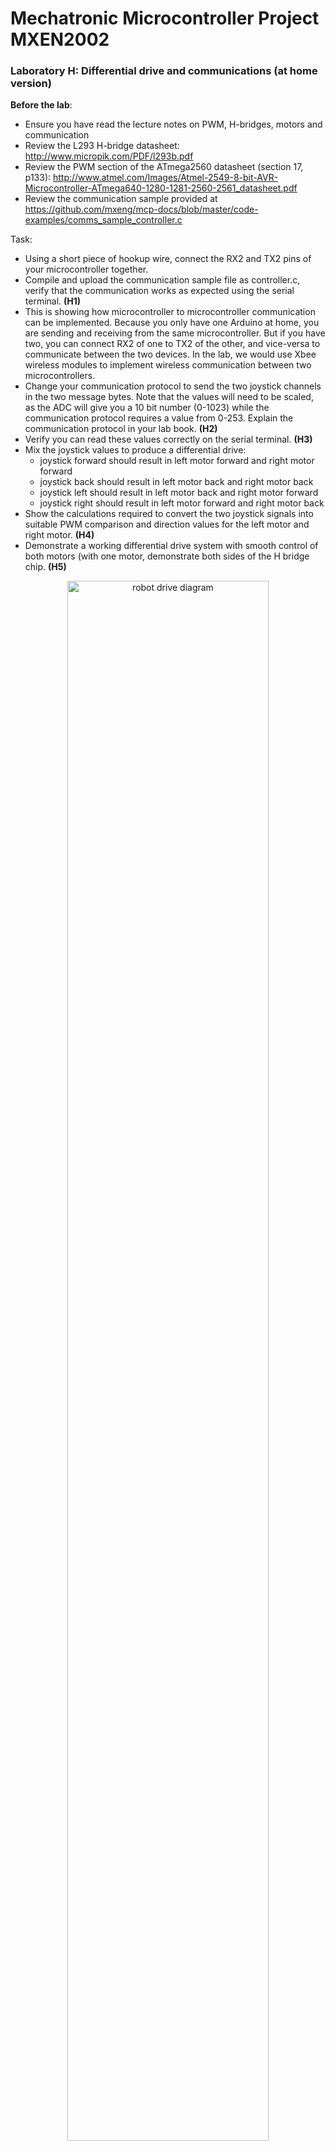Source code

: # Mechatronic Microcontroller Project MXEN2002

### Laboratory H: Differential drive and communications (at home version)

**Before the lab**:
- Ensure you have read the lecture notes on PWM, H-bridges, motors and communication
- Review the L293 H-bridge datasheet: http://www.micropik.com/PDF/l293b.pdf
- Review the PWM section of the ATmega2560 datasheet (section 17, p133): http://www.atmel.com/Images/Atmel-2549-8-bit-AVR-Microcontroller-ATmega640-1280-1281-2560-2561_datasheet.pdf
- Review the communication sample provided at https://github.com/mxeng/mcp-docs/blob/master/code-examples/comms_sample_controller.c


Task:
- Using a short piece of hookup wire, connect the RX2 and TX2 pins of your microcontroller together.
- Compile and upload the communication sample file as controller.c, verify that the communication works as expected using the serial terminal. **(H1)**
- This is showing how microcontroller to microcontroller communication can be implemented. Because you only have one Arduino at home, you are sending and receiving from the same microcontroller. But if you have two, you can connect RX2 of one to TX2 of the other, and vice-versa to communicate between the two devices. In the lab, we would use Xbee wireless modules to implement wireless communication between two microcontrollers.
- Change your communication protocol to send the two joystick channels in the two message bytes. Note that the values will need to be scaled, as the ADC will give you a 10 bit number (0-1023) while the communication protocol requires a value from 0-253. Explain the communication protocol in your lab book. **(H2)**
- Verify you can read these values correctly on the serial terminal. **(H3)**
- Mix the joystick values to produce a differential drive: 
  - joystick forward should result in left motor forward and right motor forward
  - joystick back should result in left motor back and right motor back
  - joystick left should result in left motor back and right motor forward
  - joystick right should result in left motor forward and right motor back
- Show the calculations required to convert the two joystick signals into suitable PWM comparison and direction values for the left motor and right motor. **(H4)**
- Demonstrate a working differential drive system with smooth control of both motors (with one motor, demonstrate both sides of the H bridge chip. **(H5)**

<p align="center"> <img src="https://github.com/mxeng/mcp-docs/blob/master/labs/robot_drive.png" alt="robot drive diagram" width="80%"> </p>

* * *

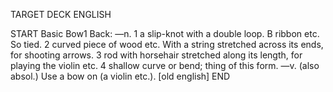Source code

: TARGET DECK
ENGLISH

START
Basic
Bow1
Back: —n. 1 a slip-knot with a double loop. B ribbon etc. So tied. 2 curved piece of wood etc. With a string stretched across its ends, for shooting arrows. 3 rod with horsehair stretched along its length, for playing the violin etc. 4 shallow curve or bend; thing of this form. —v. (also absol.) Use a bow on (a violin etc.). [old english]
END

--

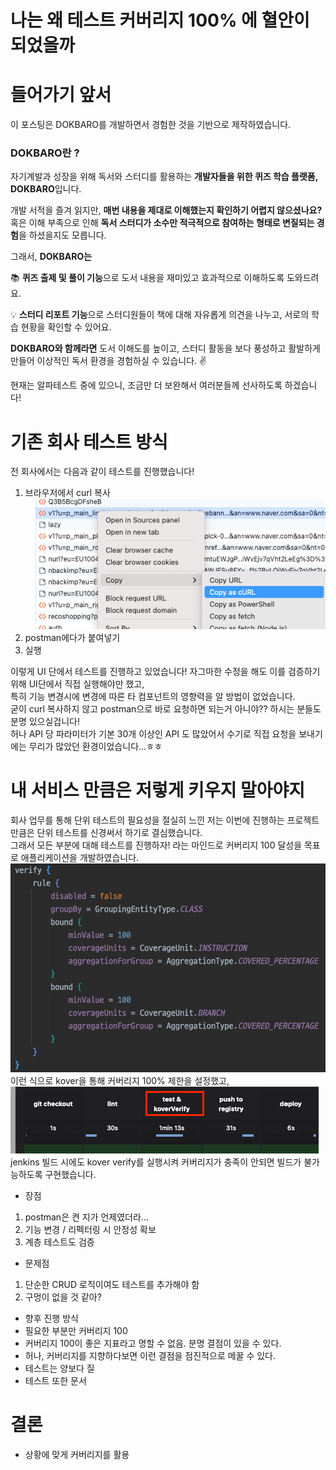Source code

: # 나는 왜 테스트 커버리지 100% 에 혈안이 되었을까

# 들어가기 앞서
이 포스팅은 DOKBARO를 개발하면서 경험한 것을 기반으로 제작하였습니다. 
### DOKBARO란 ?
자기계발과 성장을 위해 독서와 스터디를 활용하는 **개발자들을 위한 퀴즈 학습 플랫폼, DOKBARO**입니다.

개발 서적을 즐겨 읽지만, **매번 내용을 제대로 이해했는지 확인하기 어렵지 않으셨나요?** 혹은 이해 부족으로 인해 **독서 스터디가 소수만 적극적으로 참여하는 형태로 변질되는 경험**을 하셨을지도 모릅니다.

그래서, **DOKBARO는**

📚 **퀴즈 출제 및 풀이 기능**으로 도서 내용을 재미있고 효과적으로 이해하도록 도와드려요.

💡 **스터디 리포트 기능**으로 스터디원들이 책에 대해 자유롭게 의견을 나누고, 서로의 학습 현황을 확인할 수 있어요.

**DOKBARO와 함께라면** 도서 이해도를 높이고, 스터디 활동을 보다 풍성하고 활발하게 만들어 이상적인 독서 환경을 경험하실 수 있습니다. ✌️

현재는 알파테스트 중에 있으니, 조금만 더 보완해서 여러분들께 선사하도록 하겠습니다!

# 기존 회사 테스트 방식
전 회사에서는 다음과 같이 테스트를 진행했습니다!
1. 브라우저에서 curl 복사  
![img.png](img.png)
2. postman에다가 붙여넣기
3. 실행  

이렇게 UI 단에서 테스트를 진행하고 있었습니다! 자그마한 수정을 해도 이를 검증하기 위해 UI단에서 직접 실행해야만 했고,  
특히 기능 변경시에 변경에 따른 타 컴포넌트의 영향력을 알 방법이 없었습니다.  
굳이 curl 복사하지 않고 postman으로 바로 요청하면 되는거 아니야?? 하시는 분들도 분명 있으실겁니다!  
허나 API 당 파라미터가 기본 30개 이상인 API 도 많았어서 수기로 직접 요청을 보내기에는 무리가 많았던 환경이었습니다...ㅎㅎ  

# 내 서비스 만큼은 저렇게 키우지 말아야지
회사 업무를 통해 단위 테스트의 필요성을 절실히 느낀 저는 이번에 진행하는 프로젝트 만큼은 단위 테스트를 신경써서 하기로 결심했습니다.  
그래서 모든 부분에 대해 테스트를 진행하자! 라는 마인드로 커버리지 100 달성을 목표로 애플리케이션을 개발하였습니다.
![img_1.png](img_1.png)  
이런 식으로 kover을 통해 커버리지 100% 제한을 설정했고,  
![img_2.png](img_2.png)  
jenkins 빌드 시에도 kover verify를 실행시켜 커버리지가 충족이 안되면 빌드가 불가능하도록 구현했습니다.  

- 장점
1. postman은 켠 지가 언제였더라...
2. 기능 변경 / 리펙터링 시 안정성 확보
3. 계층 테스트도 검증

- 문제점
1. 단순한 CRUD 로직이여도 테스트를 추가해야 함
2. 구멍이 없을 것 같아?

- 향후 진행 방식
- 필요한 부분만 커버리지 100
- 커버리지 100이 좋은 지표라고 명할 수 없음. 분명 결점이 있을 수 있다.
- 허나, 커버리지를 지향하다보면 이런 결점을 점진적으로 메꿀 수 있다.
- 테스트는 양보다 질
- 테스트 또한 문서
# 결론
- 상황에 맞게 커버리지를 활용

= TASK ITEM =
The word "https" appears in some of the lines above. Copy those lines.

= RESULT OF THIS TASK =
- Review the communication sample provided at https://github.com/mxeng/mcp-docs/blob/master/code-examples/comms_sample_controller.c
<p align="center"> <img src="https://github.com/mxeng/mcp-docs/blob/master/labs/robot_drive.png" alt="robot drive diagram" width="80%"> </p>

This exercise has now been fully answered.